I have a lot of inertia and tend to stay in one place for long periods of time.  This is especially true for homes.  I’ve only moved about six times in my life and have only lived outside the San Jose area for one year and for nearly six decades I’ve lived within 4 miles of where I was born.

Just a century ago this would have been normal, but these days  it isn’t.

I just get comfortable in a place and tend to just make the best of whatever is around me.  My father was like that, but my mother wasn’t.  Mother had a wanderlust that was seemingly insatiable and if she wasn’t traveling, she was planning her next trip.

Now at 60 and newly retired I find myself living far from where born.  My life packed into boxes and deposited in the garage of the new house.  It’s a different state, a different city – a different place far from my known world.
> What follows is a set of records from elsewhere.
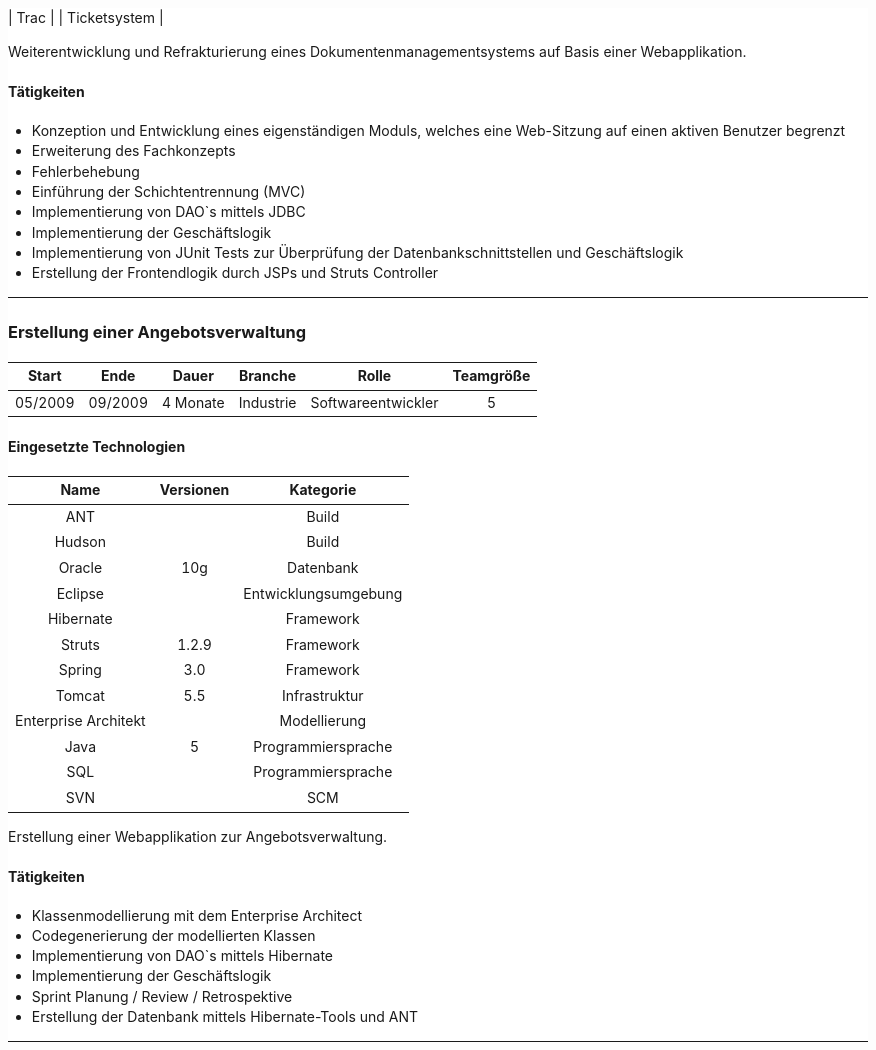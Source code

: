 |   Trac    |           |     Ticketsystem     |

Weiterentwicklung und Refrakturierung eines Dokumentenmanagementsystems auf Basis einer Webapplikation.
#### Tätigkeiten
- Konzeption und Entwicklung eines eigenständigen Moduls, welches eine Web-Sitzung auf einen aktiven Benutzer begrenzt
- Erweiterung des Fachkonzepts
- Fehlerbehebung
- Einführung der Schichtentrennung (MVC)
- Implementierung von DAO`s mittels JDBC
- Implementierung der Geschäftslogik
- Implementierung von JUnit Tests zur Überprüfung der Datenbankschnittstellen und Geschäftslogik
- Erstellung der Frontendlogik durch JSPs und Struts Controller

---

### Erstellung einer Angebotsverwaltung
|  Start  |  Ende   |  Dauer   |  Branche  |       Rolle        | Teamgröße |
|:-------:|:-------:|:--------:|:---------:|:------------------:|:---------:|
| 05/2009 | 09/2009 | 4 Monate | Industrie | Softwareentwickler |     5     |

#### Eingesetzte Technologien
|         Name         | Versionen |      Kategorie       |
|:--------------------:|:---------:|:--------------------:|
|         ANT          |           |        Build         |
|        Hudson        |           |        Build         |
|        Oracle        |    10g    |      Datenbank       |
|       Eclipse        |           | Entwicklungsumgebung |
|      Hibernate       |           |      Framework       |
|        Struts        |   1.2.9   |      Framework       |
|        Spring        |    3.0    |      Framework       |
|        Tomcat        |    5.5    |    Infrastruktur     |
| Enterprise Architekt |           |     Modellierung     |
|         Java         |     5     |  Programmiersprache  |
|         SQL          |           |  Programmiersprache  |
|         SVN          |           |         SCM          |

Erstellung einer Webapplikation zur Angebotsverwaltung.
#### Tätigkeiten
- Klassenmodellierung mit dem Enterprise Architect
- Codegenerierung der modellierten Klassen
- Implementierung von DAO`s mittels Hibernate
- Implementierung der Geschäftslogik
- Sprint Planung / Review / Retrospektive
- Erstellung der Datenbank mittels Hibernate-Tools und ANT

---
But yet there are still many familiar things here.  There’s a grocery store, a garden center, a coffee place, a gas station, the annoying neighbor, the helpful neighbor, and one who’s a little of both.

I’ve often wondered what the word ‘home’ really means.  In times of stress, I’ve been known to say, “I just want to go home.”  When you say that in your own house, things might not be going as well as you’d like.

There are a number of phrases and idioms that attempt to define home:

  • Home is where you hang your hat
  • Home is where your heart is
  • Home is where you story begins
  • Home is where you place your @ (for you computer nerds)

Home could be that place where you find comfort and rest or it could be a place where your story starts.

That place where the adventure begins.


and a few pictures of Reno from the park behind our neighborhood:

 

Looking towards Reno airport. My house is somewhere on the left.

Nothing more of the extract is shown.